Please count the lines of the listing below in which "level" occurs, and reply with the number only.

══════

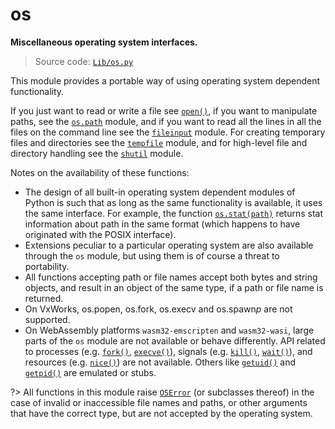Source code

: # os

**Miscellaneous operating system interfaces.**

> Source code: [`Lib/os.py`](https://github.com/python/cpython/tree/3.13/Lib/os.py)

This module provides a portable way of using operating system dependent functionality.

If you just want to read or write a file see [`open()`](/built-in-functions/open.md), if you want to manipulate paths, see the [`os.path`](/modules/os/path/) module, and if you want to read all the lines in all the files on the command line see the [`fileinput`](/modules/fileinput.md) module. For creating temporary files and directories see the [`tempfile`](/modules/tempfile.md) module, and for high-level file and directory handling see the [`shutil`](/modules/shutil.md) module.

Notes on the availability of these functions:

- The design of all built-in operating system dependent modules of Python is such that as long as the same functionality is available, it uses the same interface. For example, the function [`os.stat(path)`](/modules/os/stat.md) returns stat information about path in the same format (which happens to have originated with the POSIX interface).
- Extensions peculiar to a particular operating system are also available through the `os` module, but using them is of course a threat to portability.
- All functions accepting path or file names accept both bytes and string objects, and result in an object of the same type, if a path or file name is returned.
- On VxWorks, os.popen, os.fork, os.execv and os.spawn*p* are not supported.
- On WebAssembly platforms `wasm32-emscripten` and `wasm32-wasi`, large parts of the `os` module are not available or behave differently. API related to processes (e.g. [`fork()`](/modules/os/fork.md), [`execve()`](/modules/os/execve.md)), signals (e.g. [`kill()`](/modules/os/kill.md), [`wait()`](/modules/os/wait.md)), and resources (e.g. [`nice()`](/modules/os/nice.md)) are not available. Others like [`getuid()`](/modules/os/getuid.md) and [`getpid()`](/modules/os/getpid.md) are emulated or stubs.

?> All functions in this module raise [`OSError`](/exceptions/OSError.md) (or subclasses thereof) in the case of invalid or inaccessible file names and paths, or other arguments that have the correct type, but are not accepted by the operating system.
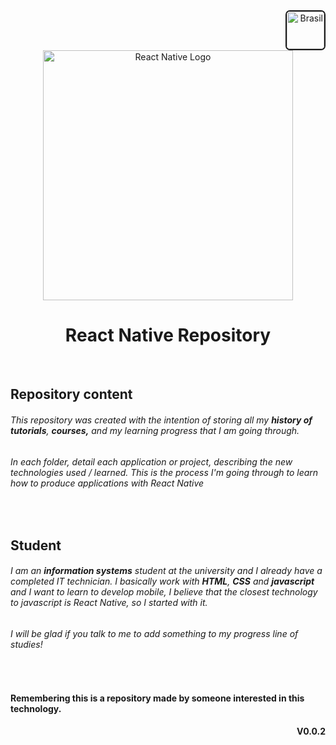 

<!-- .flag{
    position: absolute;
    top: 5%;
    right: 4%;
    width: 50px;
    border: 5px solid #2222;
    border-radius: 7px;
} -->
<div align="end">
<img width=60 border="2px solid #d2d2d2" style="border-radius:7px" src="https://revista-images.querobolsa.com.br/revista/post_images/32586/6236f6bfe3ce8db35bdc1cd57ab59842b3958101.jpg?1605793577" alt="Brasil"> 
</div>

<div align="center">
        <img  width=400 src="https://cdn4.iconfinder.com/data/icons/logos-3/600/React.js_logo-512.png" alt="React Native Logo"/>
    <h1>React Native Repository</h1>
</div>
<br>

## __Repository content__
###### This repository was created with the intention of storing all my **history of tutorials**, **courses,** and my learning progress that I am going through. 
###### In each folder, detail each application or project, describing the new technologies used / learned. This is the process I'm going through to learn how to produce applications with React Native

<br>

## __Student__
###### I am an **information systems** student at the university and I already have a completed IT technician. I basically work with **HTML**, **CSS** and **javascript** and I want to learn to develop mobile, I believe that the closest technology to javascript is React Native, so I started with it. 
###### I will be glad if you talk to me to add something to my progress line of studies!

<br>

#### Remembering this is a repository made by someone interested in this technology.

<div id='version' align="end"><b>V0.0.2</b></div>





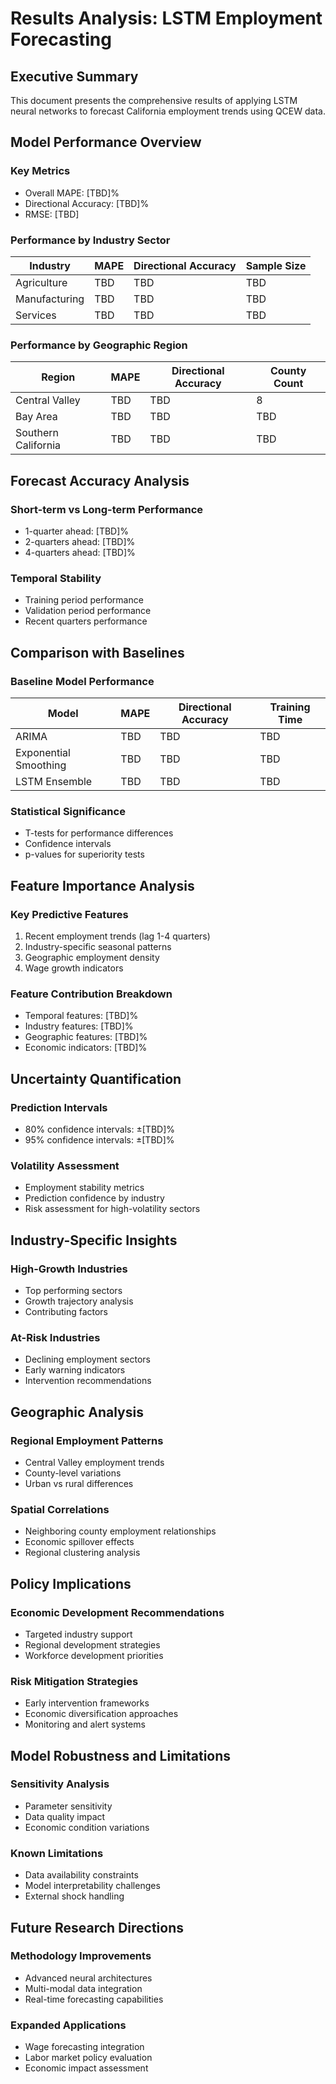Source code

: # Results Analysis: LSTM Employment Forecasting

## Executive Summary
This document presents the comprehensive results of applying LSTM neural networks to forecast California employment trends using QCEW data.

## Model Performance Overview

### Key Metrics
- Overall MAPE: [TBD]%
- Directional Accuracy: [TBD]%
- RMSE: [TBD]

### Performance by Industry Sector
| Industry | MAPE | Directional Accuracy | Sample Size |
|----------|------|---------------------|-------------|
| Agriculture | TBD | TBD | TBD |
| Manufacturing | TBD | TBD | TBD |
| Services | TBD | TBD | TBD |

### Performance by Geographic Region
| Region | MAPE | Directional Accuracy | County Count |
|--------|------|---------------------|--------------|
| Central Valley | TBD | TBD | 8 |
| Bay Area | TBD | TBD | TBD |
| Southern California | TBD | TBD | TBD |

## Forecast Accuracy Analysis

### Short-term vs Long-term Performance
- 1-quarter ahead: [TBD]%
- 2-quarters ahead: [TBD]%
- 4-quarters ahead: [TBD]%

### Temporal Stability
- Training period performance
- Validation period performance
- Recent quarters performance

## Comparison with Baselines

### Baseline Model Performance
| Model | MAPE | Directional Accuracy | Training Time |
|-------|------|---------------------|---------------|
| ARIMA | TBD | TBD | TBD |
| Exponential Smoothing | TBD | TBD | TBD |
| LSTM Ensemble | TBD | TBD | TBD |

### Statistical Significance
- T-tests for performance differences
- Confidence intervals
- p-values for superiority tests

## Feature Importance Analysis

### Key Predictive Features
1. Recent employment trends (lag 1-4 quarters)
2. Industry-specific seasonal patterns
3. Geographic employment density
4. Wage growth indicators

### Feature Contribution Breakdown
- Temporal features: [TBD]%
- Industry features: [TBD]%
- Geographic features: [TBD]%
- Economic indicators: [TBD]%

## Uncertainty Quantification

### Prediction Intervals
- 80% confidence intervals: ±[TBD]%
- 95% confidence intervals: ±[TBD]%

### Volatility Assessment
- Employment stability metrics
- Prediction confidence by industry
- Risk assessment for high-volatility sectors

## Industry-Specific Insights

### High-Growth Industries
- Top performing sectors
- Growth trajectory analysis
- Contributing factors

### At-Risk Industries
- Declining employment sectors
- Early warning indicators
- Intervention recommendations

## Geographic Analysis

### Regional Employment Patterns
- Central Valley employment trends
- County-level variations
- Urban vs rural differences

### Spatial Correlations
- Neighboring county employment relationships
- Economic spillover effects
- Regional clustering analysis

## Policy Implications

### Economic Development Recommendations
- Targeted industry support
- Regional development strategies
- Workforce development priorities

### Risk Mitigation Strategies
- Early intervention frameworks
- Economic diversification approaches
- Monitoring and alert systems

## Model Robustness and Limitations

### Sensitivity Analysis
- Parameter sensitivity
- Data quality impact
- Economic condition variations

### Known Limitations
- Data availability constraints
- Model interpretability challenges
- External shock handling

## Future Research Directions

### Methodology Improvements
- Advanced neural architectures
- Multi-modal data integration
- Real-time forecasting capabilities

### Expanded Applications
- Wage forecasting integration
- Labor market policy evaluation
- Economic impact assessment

══════

#### [Completed task]
2